You will note from past entries, that I love cows and I love the lessons learned from our experience with cows. This time of year it’s time to move the cows from their summer range of grass which is now covered in snow, to a winter range of hay and corn stalks. We moved them from Wyoming into Colorado for their check-ups and then onto their winter home.
Cows last day at their “summer” home.
Our friend and veterinarian organized our efforts as we prepared the cows and calves for the cold winter. Shots were given; each cow was run through the chute for their checkup.
The cows are escorted one by one for their one on one with the vet; where they also receive a “Preg Check”. This is a process that involves a rubber glove that goes up to the armpit. In this photo, I really wanted to preserve the dignity of the cow, so the left arm which you don’t see, is three feet inside of the cow, checking on the fetus. I also didn’t want the cow to be identified, so I purposely didn’t show its face. It’s up to your imagination as to the expression it holds. It only takes the vet about 5 seconds from beginning to end; he then pulls his arm out and announces how many days pregnant the cow is. “120 days” he blurts out, or whatever the number is.
I asked him how he knows. Our particular vet is world renowned for his work in cow reproduction, and his expertise and experience over forty years makes him accurate within a week of when the cow delivers. He figures it out by gently grabbing the fetus leg, which is about the size of a thumb at this point, and based upon the size of the leg he can accurately determine how many days pregnant the cow is so we can determine the anticipated date of birth.

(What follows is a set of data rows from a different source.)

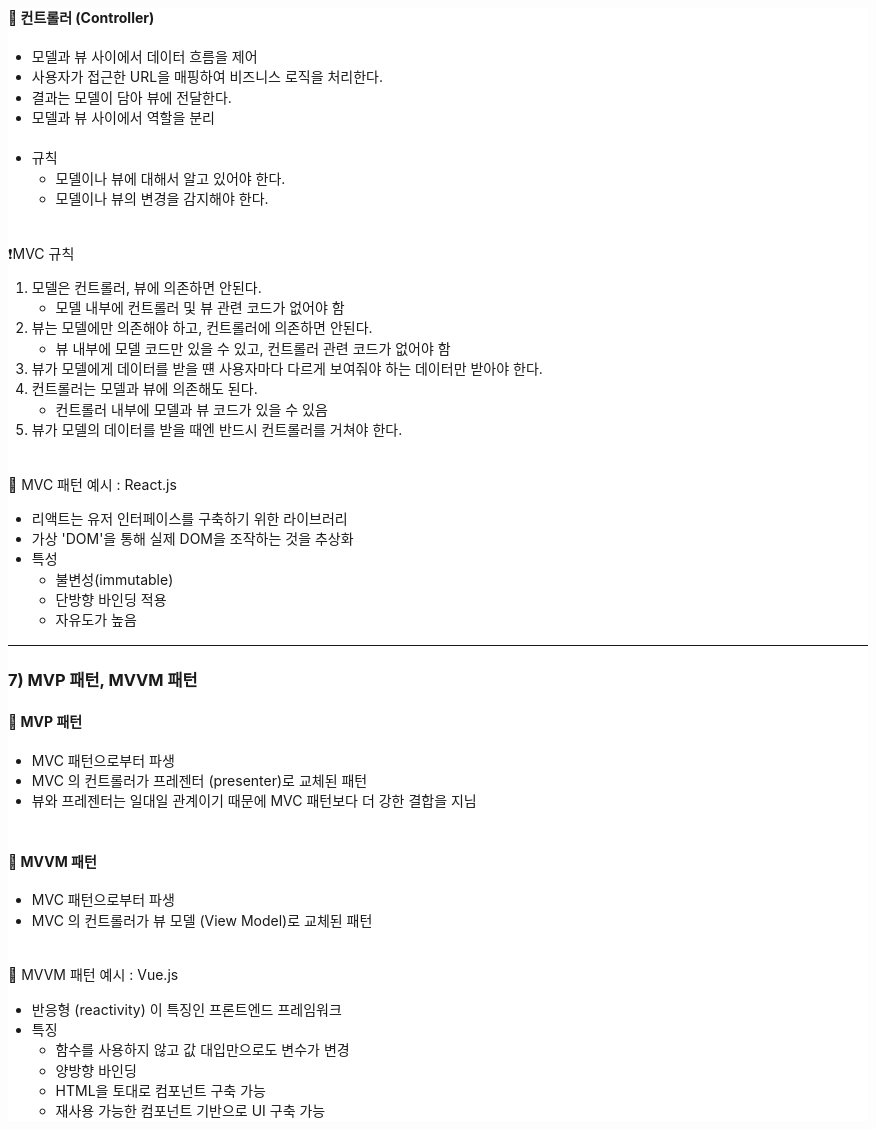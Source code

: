 #### 🔎 컨트롤러 (Controller)
- 모델과 뷰 사이에서 데이터 흐름을 제어
- 사용자가 접근한 URL을 매핑하여 비즈니스 로직을 처리한다.
- 결과는 모델이 담아 뷰에 전달한다.
- 모델과 뷰 사이에서 역할을 분리
<br><br>
- 규칙
  - 모델이나 뷰에 대해서 알고 있어야 한다.
  - 모델이나 뷰의 변경을 감지해야 한다.
<br><br>

❗️MVC 규칙
1. 모델은 컨트롤러, 뷰에 의존하면 안된다.
   - 모델 내부에 컨트롤러 및 뷰 관련 코드가 없어야 함
2. 뷰는 모델에만 의존해야 하고, 컨트롤러에 의존하면 안된다.
   - 뷰 내부에 모델 코드만 있을 수 있고, 컨트롤러 관련 코드가 없어야 함
3. 뷰가 모델에게 데이터를 받을 떈 사용자마다 다르게 보여줘야 하는 데이터만 받아야 한다.
4. 컨트롤러는 모델과 뷰에 의존해도 된다.
   - 컨트롤러 내부에 모델과 뷰 코드가 있을 수 있음
5. 뷰가 모델의 데이터를 받을 때엔 반드시 컨트롤러를 거쳐야 한다.
<br><br>

🧐 MVC 패턴 예시 : React.js
- 리액트는 유저 인터페이스를 구축하기 위한 라이브러리
- 가상 'DOM'을 통해 실제 DOM을 조작하는 것을 추상화
- 특성
  - 불변성(immutable)
  - 단방향 바인딩 적용
  - 자유도가 높음
---

### 7) MVP 패턴, MVVM 패턴

#### 🔎 MVP 패턴
- MVC 패턴으로부터 파생
- MVC 의 컨트롤러가 프레젠터 (presenter)로 교체된 패턴
- 뷰와 프레젠터는 일대일 관계이기 때문에 MVC 패턴보다 더 강한 결합을 지님
<br><br>

#### 🔎 MVVM 패턴
- MVC 패턴으로부터 파생
- MVC 의 컨트롤러가 뷰 모델 (View Model)로 교체된 패턴
<br><br>

🧐 MVVM 패턴 예시 : Vue.js
- 반응형 (reactivity) 이 특징인 프론트엔드 프레임워크
- 특징
  - 함수를 사용하지 않고 값 대입만으로도 변수가 변경
  - 양방향 바인딩
  - HTML을 토대로 컴포넌트 구축 가능
  - 재사용 가능한 컴포넌트 기반으로 UI 구축 가능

The cows were really very gentle during the procedure; mind you their head is locked in a steel chute, but still, I was surprised at how well they handled the whole thing.
The life lessons from this experience are two-fold. 1) Be glad you’re not a heifer. 2) Experience matters when you’re trying to be best in class; you can’t gain that experience from watching from the sidelines, you have to roll up your sleeves and dive in.